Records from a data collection
★ ★ ★ ★

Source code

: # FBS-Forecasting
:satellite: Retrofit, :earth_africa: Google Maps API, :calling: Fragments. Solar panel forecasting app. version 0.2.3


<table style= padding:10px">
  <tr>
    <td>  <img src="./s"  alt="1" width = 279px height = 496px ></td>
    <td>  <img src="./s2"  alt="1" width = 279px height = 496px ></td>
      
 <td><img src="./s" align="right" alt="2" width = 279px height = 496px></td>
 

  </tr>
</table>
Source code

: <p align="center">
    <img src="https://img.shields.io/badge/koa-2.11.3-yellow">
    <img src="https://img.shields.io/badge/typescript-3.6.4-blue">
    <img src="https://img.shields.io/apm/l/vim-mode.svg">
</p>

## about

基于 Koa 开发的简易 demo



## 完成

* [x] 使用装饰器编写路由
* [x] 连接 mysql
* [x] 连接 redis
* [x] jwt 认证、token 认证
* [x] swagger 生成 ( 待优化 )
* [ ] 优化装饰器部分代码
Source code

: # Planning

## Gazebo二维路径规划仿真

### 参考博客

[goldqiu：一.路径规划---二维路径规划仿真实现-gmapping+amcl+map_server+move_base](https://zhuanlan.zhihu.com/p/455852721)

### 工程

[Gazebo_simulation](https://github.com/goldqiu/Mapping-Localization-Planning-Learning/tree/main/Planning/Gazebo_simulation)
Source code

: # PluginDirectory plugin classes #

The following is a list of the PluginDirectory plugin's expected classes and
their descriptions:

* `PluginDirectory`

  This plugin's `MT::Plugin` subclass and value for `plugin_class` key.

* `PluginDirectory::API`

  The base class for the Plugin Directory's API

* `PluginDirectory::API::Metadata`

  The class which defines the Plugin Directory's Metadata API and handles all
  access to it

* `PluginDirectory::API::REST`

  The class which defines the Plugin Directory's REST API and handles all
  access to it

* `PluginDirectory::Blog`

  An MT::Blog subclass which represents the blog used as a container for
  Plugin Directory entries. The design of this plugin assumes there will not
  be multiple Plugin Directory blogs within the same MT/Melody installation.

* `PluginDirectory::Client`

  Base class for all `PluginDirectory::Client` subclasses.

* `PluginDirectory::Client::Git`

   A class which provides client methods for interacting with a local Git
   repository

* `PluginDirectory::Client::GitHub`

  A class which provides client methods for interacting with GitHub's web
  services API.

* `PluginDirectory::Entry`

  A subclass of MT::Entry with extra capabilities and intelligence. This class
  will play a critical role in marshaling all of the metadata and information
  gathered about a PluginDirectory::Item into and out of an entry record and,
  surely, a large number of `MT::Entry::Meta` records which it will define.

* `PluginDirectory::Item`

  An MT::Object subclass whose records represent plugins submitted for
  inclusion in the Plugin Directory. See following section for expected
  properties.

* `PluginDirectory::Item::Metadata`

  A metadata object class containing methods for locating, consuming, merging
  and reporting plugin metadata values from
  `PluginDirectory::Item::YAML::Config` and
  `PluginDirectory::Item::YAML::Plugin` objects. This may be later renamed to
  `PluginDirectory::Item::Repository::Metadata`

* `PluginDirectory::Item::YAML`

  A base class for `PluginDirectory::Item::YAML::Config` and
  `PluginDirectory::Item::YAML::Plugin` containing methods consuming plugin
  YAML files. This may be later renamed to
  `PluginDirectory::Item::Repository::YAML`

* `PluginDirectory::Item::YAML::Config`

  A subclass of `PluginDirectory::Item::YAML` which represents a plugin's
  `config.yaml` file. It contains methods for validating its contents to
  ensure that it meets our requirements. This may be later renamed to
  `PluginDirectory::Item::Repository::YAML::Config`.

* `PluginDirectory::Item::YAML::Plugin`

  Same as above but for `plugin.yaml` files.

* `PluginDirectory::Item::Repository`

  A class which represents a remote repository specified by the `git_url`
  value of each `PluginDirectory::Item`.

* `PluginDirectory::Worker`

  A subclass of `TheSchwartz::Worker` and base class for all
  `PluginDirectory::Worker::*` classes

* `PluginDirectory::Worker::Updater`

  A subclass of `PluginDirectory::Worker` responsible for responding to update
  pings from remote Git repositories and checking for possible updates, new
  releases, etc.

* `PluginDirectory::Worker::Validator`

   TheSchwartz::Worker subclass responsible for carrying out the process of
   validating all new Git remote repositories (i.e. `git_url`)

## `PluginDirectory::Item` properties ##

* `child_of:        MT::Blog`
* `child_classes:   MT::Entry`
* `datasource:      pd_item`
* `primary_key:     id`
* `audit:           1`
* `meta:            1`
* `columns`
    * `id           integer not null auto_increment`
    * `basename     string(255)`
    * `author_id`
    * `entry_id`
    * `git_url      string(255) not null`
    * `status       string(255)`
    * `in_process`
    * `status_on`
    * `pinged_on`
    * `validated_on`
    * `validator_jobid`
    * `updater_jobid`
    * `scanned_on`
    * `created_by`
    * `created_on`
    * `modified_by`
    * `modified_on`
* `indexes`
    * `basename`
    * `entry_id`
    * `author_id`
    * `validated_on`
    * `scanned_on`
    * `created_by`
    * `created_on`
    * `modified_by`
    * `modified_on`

★ ★ ★ ★

Looking through the data above, copy out each line in which the string "REST" occurs.

* `PluginDirectory::API::REST`
  The class which defines the Plugin Directory's REST API and handles all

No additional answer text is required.